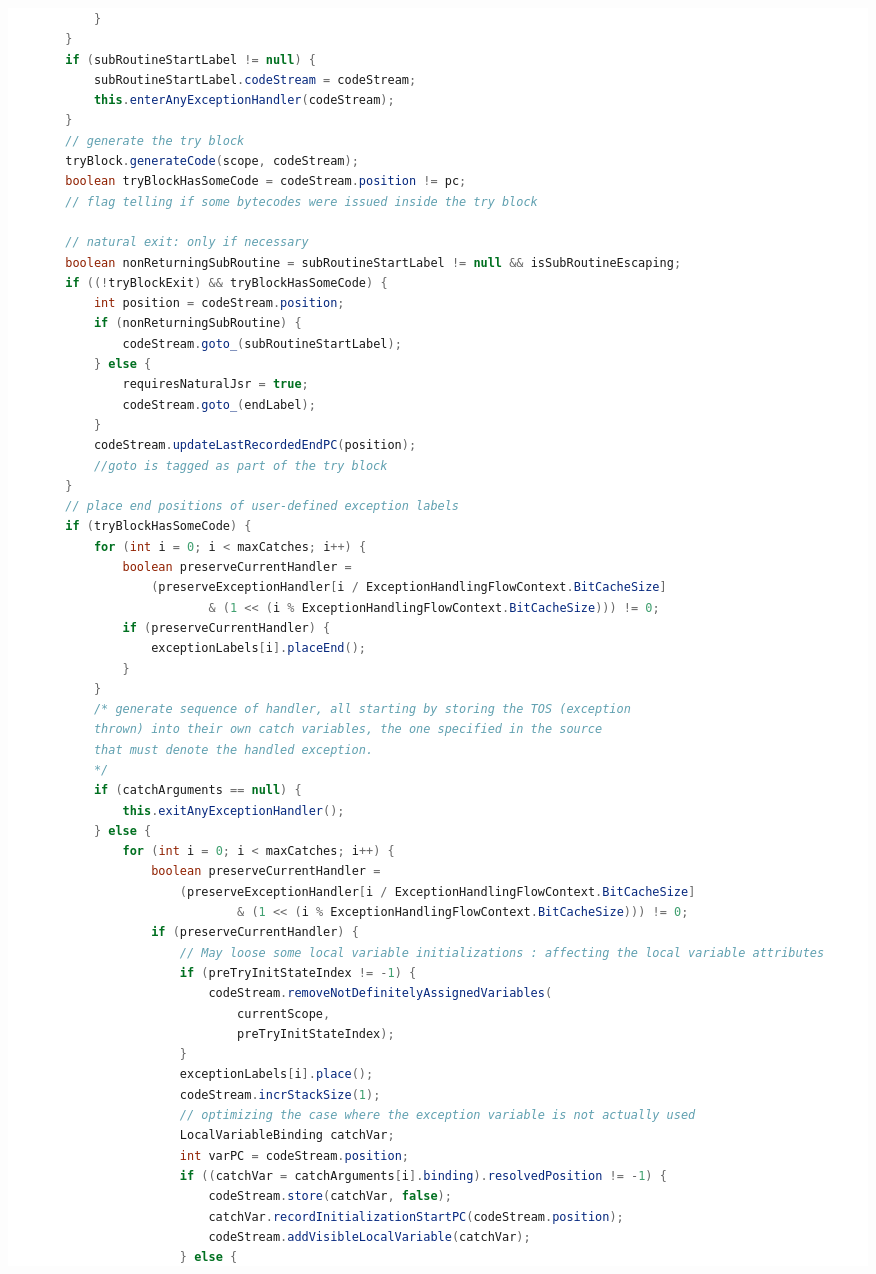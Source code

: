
 ```java
			}
		}
		if (subRoutineStartLabel != null) {
			subRoutineStartLabel.codeStream = codeStream;
			this.enterAnyExceptionHandler(codeStream);
		}
		// generate the try block
		tryBlock.generateCode(scope, codeStream);
		boolean tryBlockHasSomeCode = codeStream.position != pc;
		// flag telling if some bytecodes were issued inside the try block

		// natural exit: only if necessary
		boolean nonReturningSubRoutine = subRoutineStartLabel != null && isSubRoutineEscaping; 
		if ((!tryBlockExit) && tryBlockHasSomeCode) {
			int position = codeStream.position;
			if (nonReturningSubRoutine) {
				codeStream.goto_(subRoutineStartLabel);
			} else {
				requiresNaturalJsr = true;
				codeStream.goto_(endLabel);
			}
			codeStream.updateLastRecordedEndPC(position);
			//goto is tagged as part of the try block
		}
		// place end positions of user-defined exception labels
		if (tryBlockHasSomeCode) {
			for (int i = 0; i < maxCatches; i++) {
				boolean preserveCurrentHandler =
					(preserveExceptionHandler[i / ExceptionHandlingFlowContext.BitCacheSize]
							& (1 << (i % ExceptionHandlingFlowContext.BitCacheSize))) != 0;
				if (preserveCurrentHandler) {
					exceptionLabels[i].placeEnd();
				}
			}
			/* generate sequence of handler, all starting by storing the TOS (exception
			thrown) into their own catch variables, the one specified in the source
			that must denote the handled exception.
			*/
			if (catchArguments == null) {
				this.exitAnyExceptionHandler();
			} else {
				for (int i = 0; i < maxCatches; i++) {
					boolean preserveCurrentHandler =
						(preserveExceptionHandler[i / ExceptionHandlingFlowContext.BitCacheSize]
								& (1 << (i % ExceptionHandlingFlowContext.BitCacheSize))) != 0;
					if (preserveCurrentHandler) {
						// May loose some local variable initializations : affecting the local variable attributes
						if (preTryInitStateIndex != -1) {
							codeStream.removeNotDefinitelyAssignedVariables(
								currentScope,
								preTryInitStateIndex);
						}
						exceptionLabels[i].place();
						codeStream.incrStackSize(1);
						// optimizing the case where the exception variable is not actually used
						LocalVariableBinding catchVar;
						int varPC = codeStream.position;
						if ((catchVar = catchArguments[i].binding).resolvedPosition != -1) {
							codeStream.store(catchVar, false);
							catchVar.recordInitializationStartPC(codeStream.position);
							codeStream.addVisibleLocalVariable(catchVar);
						} else {
```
▬▬▬▬▬▬▬▬▬▬
WORK REQUEST: Which lines of the records above contain the word "tryBlockHasSomeCode"? Show each of them.

EXERCISE RESULT:
		boolean tryBlockHasSomeCode = codeStream.position != pc;
		if ((!tryBlockExit) && tryBlockHasSomeCode) {
		if (tryBlockHasSomeCode) {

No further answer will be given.